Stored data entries
▽
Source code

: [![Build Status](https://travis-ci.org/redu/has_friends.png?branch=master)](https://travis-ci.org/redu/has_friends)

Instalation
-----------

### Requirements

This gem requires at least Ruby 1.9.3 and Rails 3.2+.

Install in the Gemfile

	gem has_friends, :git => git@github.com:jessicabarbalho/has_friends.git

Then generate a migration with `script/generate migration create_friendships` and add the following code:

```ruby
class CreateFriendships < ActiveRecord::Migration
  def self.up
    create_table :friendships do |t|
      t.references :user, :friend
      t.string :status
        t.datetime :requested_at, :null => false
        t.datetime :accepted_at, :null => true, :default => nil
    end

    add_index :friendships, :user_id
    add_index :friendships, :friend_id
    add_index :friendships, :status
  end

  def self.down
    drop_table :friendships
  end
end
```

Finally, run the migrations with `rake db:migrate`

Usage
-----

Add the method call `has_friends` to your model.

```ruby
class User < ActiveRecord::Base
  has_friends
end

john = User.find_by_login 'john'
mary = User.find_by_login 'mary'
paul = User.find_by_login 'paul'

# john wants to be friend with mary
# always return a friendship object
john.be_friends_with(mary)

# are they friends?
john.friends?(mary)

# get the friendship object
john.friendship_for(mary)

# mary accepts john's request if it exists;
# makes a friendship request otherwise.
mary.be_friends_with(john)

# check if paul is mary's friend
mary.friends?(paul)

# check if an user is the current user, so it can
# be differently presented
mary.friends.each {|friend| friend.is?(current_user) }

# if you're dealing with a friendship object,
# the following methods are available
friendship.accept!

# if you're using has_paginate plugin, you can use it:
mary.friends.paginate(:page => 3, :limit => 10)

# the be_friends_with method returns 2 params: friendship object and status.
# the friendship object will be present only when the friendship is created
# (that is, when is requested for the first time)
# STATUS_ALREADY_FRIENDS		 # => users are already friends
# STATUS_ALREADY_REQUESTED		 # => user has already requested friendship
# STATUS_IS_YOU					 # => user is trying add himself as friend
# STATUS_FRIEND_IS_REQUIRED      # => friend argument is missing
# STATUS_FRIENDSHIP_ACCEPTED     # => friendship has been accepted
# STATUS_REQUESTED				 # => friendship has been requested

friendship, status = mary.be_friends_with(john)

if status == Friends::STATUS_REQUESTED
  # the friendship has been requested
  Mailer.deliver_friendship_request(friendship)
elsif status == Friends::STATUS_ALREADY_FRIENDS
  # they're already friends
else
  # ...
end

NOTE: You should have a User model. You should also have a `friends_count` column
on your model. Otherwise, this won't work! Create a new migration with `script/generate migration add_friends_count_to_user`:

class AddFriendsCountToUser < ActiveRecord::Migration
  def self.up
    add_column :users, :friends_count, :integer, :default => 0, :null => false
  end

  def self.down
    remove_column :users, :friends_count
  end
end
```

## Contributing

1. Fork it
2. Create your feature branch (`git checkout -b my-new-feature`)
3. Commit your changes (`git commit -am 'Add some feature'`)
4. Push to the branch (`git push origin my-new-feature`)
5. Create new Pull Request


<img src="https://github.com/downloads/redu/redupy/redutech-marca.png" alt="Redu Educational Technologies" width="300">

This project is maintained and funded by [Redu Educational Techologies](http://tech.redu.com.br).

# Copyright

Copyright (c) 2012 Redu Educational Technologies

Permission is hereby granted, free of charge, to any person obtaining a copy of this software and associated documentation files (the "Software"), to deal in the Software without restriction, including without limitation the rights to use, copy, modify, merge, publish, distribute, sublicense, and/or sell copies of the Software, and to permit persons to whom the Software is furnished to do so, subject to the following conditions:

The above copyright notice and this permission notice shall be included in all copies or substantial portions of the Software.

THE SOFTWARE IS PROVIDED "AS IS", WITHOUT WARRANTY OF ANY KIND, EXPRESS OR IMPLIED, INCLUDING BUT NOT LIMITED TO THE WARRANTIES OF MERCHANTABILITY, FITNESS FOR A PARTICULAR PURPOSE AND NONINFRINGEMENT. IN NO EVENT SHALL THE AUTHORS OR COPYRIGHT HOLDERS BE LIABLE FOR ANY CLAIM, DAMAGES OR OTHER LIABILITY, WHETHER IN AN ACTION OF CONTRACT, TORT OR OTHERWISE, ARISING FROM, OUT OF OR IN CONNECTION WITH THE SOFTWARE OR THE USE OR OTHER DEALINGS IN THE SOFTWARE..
△
Nothing but the lines with "false" should be returned, copied from the entries above.

        t.datetime :requested_at, :null => false
    add_column :users, :friends_count, :integer, :default => 0, :null => false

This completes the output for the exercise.